While code hosting company Bitbucket is not considering taking legal action against Amazon for the money lost during prolonged downtime caused by a DDoS attack on one of its server instances hosted in the company’s Elastic Compute Cloud (EC2), it is not ruling out switching hosts.
“One thing’s for sure: we’re investing a lot of man-hours into making sure this won’t happen again,” Butbucked CEO Jesper Nohr wrote in his detailed account of the incident and the recovery process. “If this means moving to a different host, so be it. We haven’t decided yet.”
Several hosting firms pitched their services to Bitbucket right after the incident, some of which were “quite tempting.”
Still, Nohr said in an interview that he understood why it took the provider’s team so long to identify and resolve the issue and added that he was satisfied with the adjustments Amazon representatives said they would undertake to prevent similar problems in the future.
What happened and what took so long?
The attacker flooded the aforementioned instance with a large amount of UDP packets, taking up bandwidth and preventing the instance from being able to exchange traffic with the company’s storage capacity hosted in Amazon’s Elastic Block Store which provides storage volumes for use with EC2 instances.

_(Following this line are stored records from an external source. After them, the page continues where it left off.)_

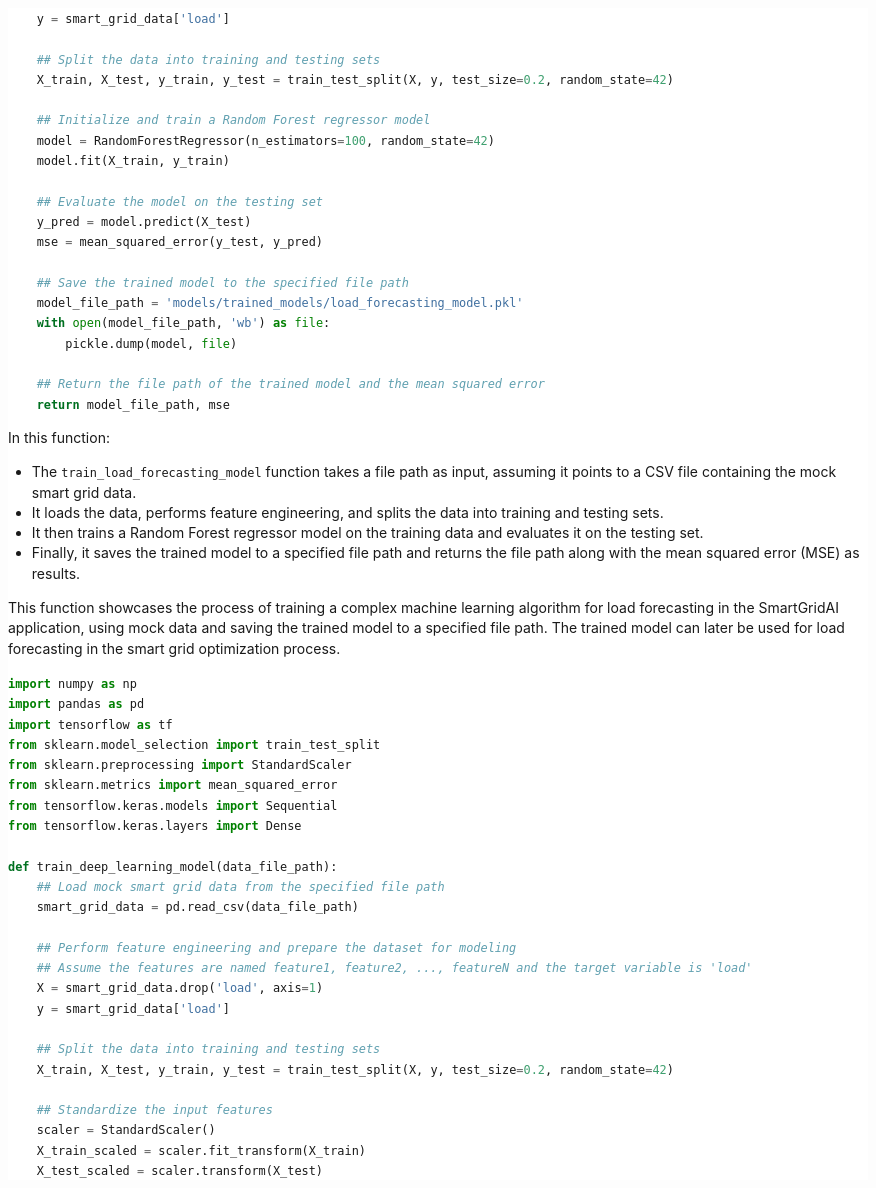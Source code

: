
 ```python
    y = smart_grid_data['load']

    ## Split the data into training and testing sets
    X_train, X_test, y_train, y_test = train_test_split(X, y, test_size=0.2, random_state=42)

    ## Initialize and train a Random Forest regressor model
    model = RandomForestRegressor(n_estimators=100, random_state=42)
    model.fit(X_train, y_train)

    ## Evaluate the model on the testing set
    y_pred = model.predict(X_test)
    mse = mean_squared_error(y_test, y_pred)

    ## Save the trained model to the specified file path
    model_file_path = 'models/trained_models/load_forecasting_model.pkl'
    with open(model_file_path, 'wb') as file:
        pickle.dump(model, file)

    ## Return the file path of the trained model and the mean squared error
    return model_file_path, mse
```

In this function:

- The `train_load_forecasting_model` function takes a file path as input, assuming it points to a CSV file containing the mock smart grid data.
- It loads the data, performs feature engineering, and splits the data into training and testing sets.
- It then trains a Random Forest regressor model on the training data and evaluates it on the testing set.
- Finally, it saves the trained model to a specified file path and returns the file path along with the mean squared error (MSE) as results.

This function showcases the process of training a complex machine learning algorithm for load forecasting in the SmartGridAI application, using mock data and saving the trained model to a specified file path. The trained model can later be used for load forecasting in the smart grid optimization process.

```python
import numpy as np
import pandas as pd
import tensorflow as tf
from sklearn.model_selection import train_test_split
from sklearn.preprocessing import StandardScaler
from sklearn.metrics import mean_squared_error
from tensorflow.keras.models import Sequential
from tensorflow.keras.layers import Dense

def train_deep_learning_model(data_file_path):
    ## Load mock smart grid data from the specified file path
    smart_grid_data = pd.read_csv(data_file_path)

    ## Perform feature engineering and prepare the dataset for modeling
    ## Assume the features are named feature1, feature2, ..., featureN and the target variable is 'load'
    X = smart_grid_data.drop('load', axis=1)
    y = smart_grid_data['load']

    ## Split the data into training and testing sets
    X_train, X_test, y_train, y_test = train_test_split(X, y, test_size=0.2, random_state=42)

    ## Standardize the input features
    scaler = StandardScaler()
    X_train_scaled = scaler.fit_transform(X_train)
    X_test_scaled = scaler.transform(X_test)
```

As a result, the Web site was down for about 16 hours after its team reported the problem to Amazon on October 2 and then for another two-plus hours on October 4. It was down for another eight hours which the Bitbucket team spent trying to fix the problem itself before it “decided to shell out for more expensive (Amazon) support.”
Bitbucket was the only EC2 customer that was affected by the attack, Amazon spokesperson Kay Kinton said.
“We did not immediately look beyond the reported problem and spent too much time focusing on what was believed to be an issue with the Amazon EBS volume,” Kinton explained what Nohr said was an eight-hour delay between the time the client reported the issue and the time Amazon identified the cause.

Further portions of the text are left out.